Element Lambda is defined as following:

<xs:element name="Lambda">
<xs:complexType>
<xs:sequence>
<xs:element ref="Extension" minOccurs="0" maxOccurs="unbounded"/>
<xs:group ref="REAL-ARRAY"/>
</xs:sequence>
</xs:complexType>
</xs:element>

Additional information about the kernel can be entered in the free type attribute description.

Training Instances

The element TrainingInstances refers to the element defined in KNN model documentation. It encapsulates the definition of the fields included in the training instances as well as their values.

Definitions

• isTransformed: Used as a flag to determine whether or not the training instances have already been transformed. If isTransformed is "false", it indicates that the training data has not been transformed yet. If "true", it indicates that it has already been transformed.
• recordCount: Defines the number of training instances or records.

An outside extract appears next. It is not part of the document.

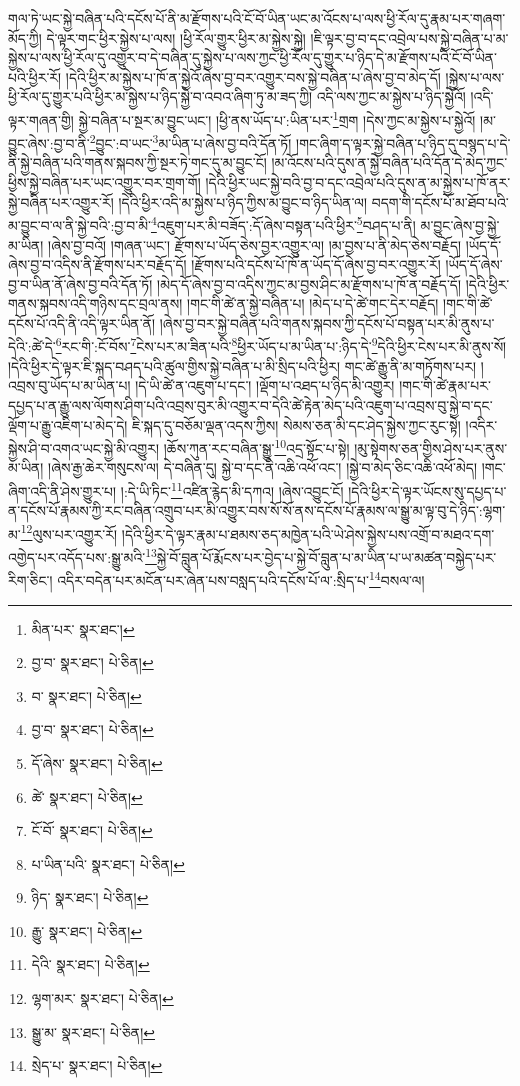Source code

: གལ་ཏེ་ཡང་སྐྱེ་བཞིན་པའི་དངོས་པོ་ནི་མ་རྫོགས་པའི་ངོ་བོ་ཡིན་ཡང་མ་འོངས་པ་ལས་ཕྱི་རོལ་དུ་རྣམ་པར་གཞག་མོད་ཀྱི། དེ་ལྟར་གང་ཕྱིར་སྐྱེས་པ་ལས། །ཕྱི་རོལ་གྱུར་ཕྱིར་མ་སྐྱེས་སྐྱེ། །ཇི་ལྟར་བྱ་བ་དང་འབྲེལ་པས་སྐྱེ་བཞིན་པ་མ་སྐྱེས་པ་ལས་ཕྱི་རོལ་དུ་འགྱུར་བ་དེ་བཞིན་དུ་སྐྱེས་པ་ལས་ཀྱང་ཕྱི་རོལ་དུ་གྱུར་པ་ཉིད་དེ་མ་རྫོགས་པའི་ངོ་བོ་ཡིན་པའི་ཕྱིར་རོ། །དེའི་ཕྱིར་མ་སྐྱེས་པ་ཁོ་ན་སྐྱེའོ་ཞེས་བྱ་བར་འགྱུར་བས་སྐྱེ་བཞིན་པ་ཞེས་བྱ་བ་མེད་དོ། །སྐྱེས་པ་ལས་ཕྱི་རོལ་དུ་གྱུར་པའི་ཕྱིར་མ་སྐྱེས་པ་ཉིད་སྐྱེ་བ་འབའ་ཞིག་ཏུ་མ་ཟད་ཀྱི། འདི་ལས་ཀྱང་མ་སྐྱེས་པ་ཉིད་སྐྱེའོ། །འདི་ལྟར་གཞན་གྱི། སྐྱེ་བཞིན་པ་སྔར་མ་བྱུང་ཡང་། །ཕྱི་ནས་ཡོད་པ་:ཡིན་པར་\footnote{མིན་པར་  སྣར་ཐང་། }གྲག །དེས་ཀྱང་མ་སྐྱེས་པ་སྐྱེའོ། །མ་བྱུང་ཞེས་:བྱ་བ་ནི་\footnote{བྱ་བ་  སྣར་ཐང་།  པེ་ཅིན། }བྱུང་:བ་ཡང་\footnote{བ་  སྣར་ཐང་།  པེ་ཅིན། }མ་ཡིན་པ་ཞེས་བྱ་བའི་དོན་ཏོ། །གང་ཞིག་ད་ལྟར་སྐྱེ་བཞིན་པ་ཉིད་དུ་བསྙད་པ་དེ་ནི་སྐྱེ་བཞིན་པའི་གནས་སྐབས་ཀྱི་སྔར་ཏེ་གང་དུ་མ་བྱུང་ངོ། །མ་འོངས་པའི་དུས་ན་སྐྱེ་བཞིན་པའི་དོན་དེ་མེད་ཀྱང་ཕྱིས་སྐྱེ་བཞིན་པར་ཡང་འགྱུར་བར་གྲག་གོ། །དེའི་ཕྱིར་ཡང་སྐྱེ་བའི་བྱ་བ་དང་འབྲེལ་པའི་དུས་ན་མ་སྐྱེས་པ་ཁོ་ནར་སྐྱེ་བཞིན་པར་འགྱུར་རོ། །དེའི་ཕྱིར་འདི་མ་སྐྱེས་པ་ཉིད་ཀྱིས་མ་བྱུང་བ་ཉིད་ཡིན་ལ། བདག་གི་དངོས་པོ་མ་ཐོབ་པའི་མ་བྱུང་བ་ལ་ནི་སྐྱེ་བའི་:བྱ་བ་མི་\footnote{བྱ་བ་  སྣར་ཐང་།  པེ་ཅིན། }འཇུག་པར་མི་བཟོད་:དོ་ཞེས་བསྟན་པའི་ཕྱིར་\footnote{དོ་ཞེས་  སྣར་ཐང་།  པེ་ཅིན། }བཤད་པ་ནི། མ་བྱུང་ཞེས་བྱ་སྐྱེ་མ་ཡིན། །ཞེས་བྱ་བའོ། །གཞན་ཡང་། རྫོགས་པ་ཡོད་ཅེས་བྱར་འགྱུར་ལ། །མ་བྱས་པ་ནི་མེད་ཅེས་བརྗོད། །ཡོད་དོ་ཞེས་བྱ་བ་འདིས་ནི་རྫོགས་པར་བརྗོད་དོ། །རྫོགས་པའི་དངོས་པོ་ཁོ་ན་ཡོད་དོ་ཞེས་བྱ་བར་འགྱུར་རོ། །ཡོད་དོ་ཞེས་བྱ་བ་ཡིན་ནོ་ཞེས་བྱ་བའི་དོན་ཏོ། །མེད་དོ་ཞེས་བྱ་བ་འདིས་ཀྱང་མ་བྱས་ཤིང་མ་རྫོགས་པ་ཁོ་ན་བརྗོད་དོ། །དེའི་ཕྱིར་གནས་སྐབས་འདི་གཉིས་དང་བྲལ་ནས། །གང་གི་ཚེ་ན་སྐྱེ་བཞིན་པ། །མེད་པ་དེ་ཚེ་གང་དེར་བརྗོད། །གང་གི་ཚེ་དངོས་པོ་འདི་ནི་འདི་ལྟར་ཡིན་ནོ། །ཞེས་བྱ་བར་སྐྱེ་བཞིན་པའི་གནས་སྐབས་ཀྱི་དངོས་པོ་བསྟན་པར་མི་ནུས་པ་དེའི་:ཚེ་དེ་\footnote{ཚེ་  སྣར་ཐང་།  པེ་ཅིན། }རང་གི་:ངོ་བོས་\footnote{ངོ་བོ་  སྣར་ཐང་།  པེ་ཅིན། }ངེས་པར་མ་ཟིན་པའི་\footnote{པ་ཡིན་པའི་  སྣར་ཐང་།  པེ་ཅིན། }ཕྱིར་ཡོད་པ་མ་ཡིན་པ་:ཉིད་དེ་\footnote{ཉིད་  སྣར་ཐང་།  པེ་ཅིན། }དེའི་ཕྱིར་ངེས་པར་མི་ནུས་སོ། །དེའི་ཕྱིར་དེ་ལྟར་ཇི་སྐད་བཤད་པའི་ཚུལ་གྱིས་སྐྱེ་བཞིན་པ་མི་སྲིད་པའི་ཕྱིར། གང་ཚེ་རྒྱུ་ནི་མ་གཏོགས་པར། །འབྲས་བུ་ཡོད་པ་མ་ཡིན་པ། །དེ་ཡི་ཚེ་ན་འཇུག་པ་དང་། །ལྡོག་པ་འཐད་པ་ཉིད་མི་འགྱུར། །གང་གི་ཚེ་རྣམ་པར་དཔྱད་པ་ན་རྒྱུ་ལས་ལོགས་ཤིག་པའི་འབྲས་བུར་མི་འགྱུར་བ་དེའི་ཚེ་རྟེན་མེད་པའི་འཇུག་པ་འབྲས་བུ་སྐྱེ་བ་དང་ལྡོག་པ་རྒྱུ་འཇིག་པ་མེད་དེ། ཇི་སྐད་དུ་བཅོམ་ལྡན་འདས་ཀྱིས། སེམས་ཅན་མི་དང་ཤེད་སྐྱེས་ཀྱང་རུང་སྟེ། །འདིར་སྐྱེས་ཤི་བ་འགའ་ཡང་སྐྱེ་མི་འགྱུར། །ཆོས་ཀུན་རང་བཞིན་སྒྱུ་\footnote{རྒྱུ་  སྣར་ཐང་།  པེ་ཅིན། }འདྲ་སྟོང་པ་སྟེ། །མུ་སྟེགས་ཅན་གྱིས་ཤེས་པར་ནུས་མ་ཡིན། །ཞེས་རྒྱ་ཆེར་གསུངས་ལ། དེ་བཞིན་དུ། སྐྱེ་བ་དང་ནི་འཆི་འཕོ་འང་། །སྐྱེ་བ་མེད་ཅིང་འཆི་འཕོ་མེད། །གང་ཞིག་འདི་ནི་ཤེས་གྱུར་པ། །:དེ་ཡི་ཏིང་\footnote{དེའི་  སྣར་ཐང་།  པེ་ཅིན། }འཛིན་རྙེད་མི་དཀའ། །ཞེས་འབྱུང་ངོ། །དེའི་ཕྱིར་དེ་ལྟར་ཡོངས་སུ་དཔྱད་པ་ན་དངོས་པོ་རྣམས་ཀྱི་རང་བཞིན་འགྲུབ་པར་མི་འགྱུར་བས་སོ་སོ་ནས་དངོས་པོ་རྣམས་ལ་སྒྱུ་མ་ལྟ་བུ་དེ་ཉིད་:ལྷག་མ་\footnote{ལྷག་མར་  སྣར་ཐང་།  པེ་ཅིན། }ལུས་པར་འགྱུར་རོ། །དེའི་ཕྱིར་དེ་ལྟར་རྣམ་པ་ཐམས་ཅད་མཁྱེན་པའི་ཡེ་ཤེས་སྐྱེས་པས་འགྲོ་བ་མཐའ་དག་འགྱེད་པར་འདོད་པས་:སྒྱུ་མའི་\footnote{སྒྱུ་མ་  སྣར་ཐང་།  པེ་ཅིན། }སྐྱེ་བོ་བླུན་པོ་རྨོངས་པར་བྱེད་པ་སྐྱེ་བོ་བླུན་པ་མ་ཡིན་པ་ཡ་མཚན་བསྐྱེད་པར་རིག་ཅིང་། འདིར་བདེན་པར་མངོན་པར་ཞེན་པས་བསླད་པའི་དངོས་པོ་ལ་:སྲིད་པ་\footnote{སྲེད་པ་  སྣར་ཐང་།  པེ་ཅིན། }བསལ་ལ།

This number needs to match the number of instances defined in the element InlineTable or in the external data if TableLocator is used.
• fieldCount: Defines the number of fields (features + targets). This number needs to match the number of InstanceField elements defined under InstanceFields.

Each InstanceFields and InstanceField refer to elements defined in KNN.

The InstanceFields element serves as an envelope for all the fields included in the training instances. It encapsulates InstanceField elements.

Definitions

• field: Contains the name of a DataField or a DerivedField (in case isTransformed is set to "true"). Can also contain the name of the case ID variable.
• column: Defines the name of the tag or column used by element InlineTable. This attribute is required if element InlineTable is used to represent training data.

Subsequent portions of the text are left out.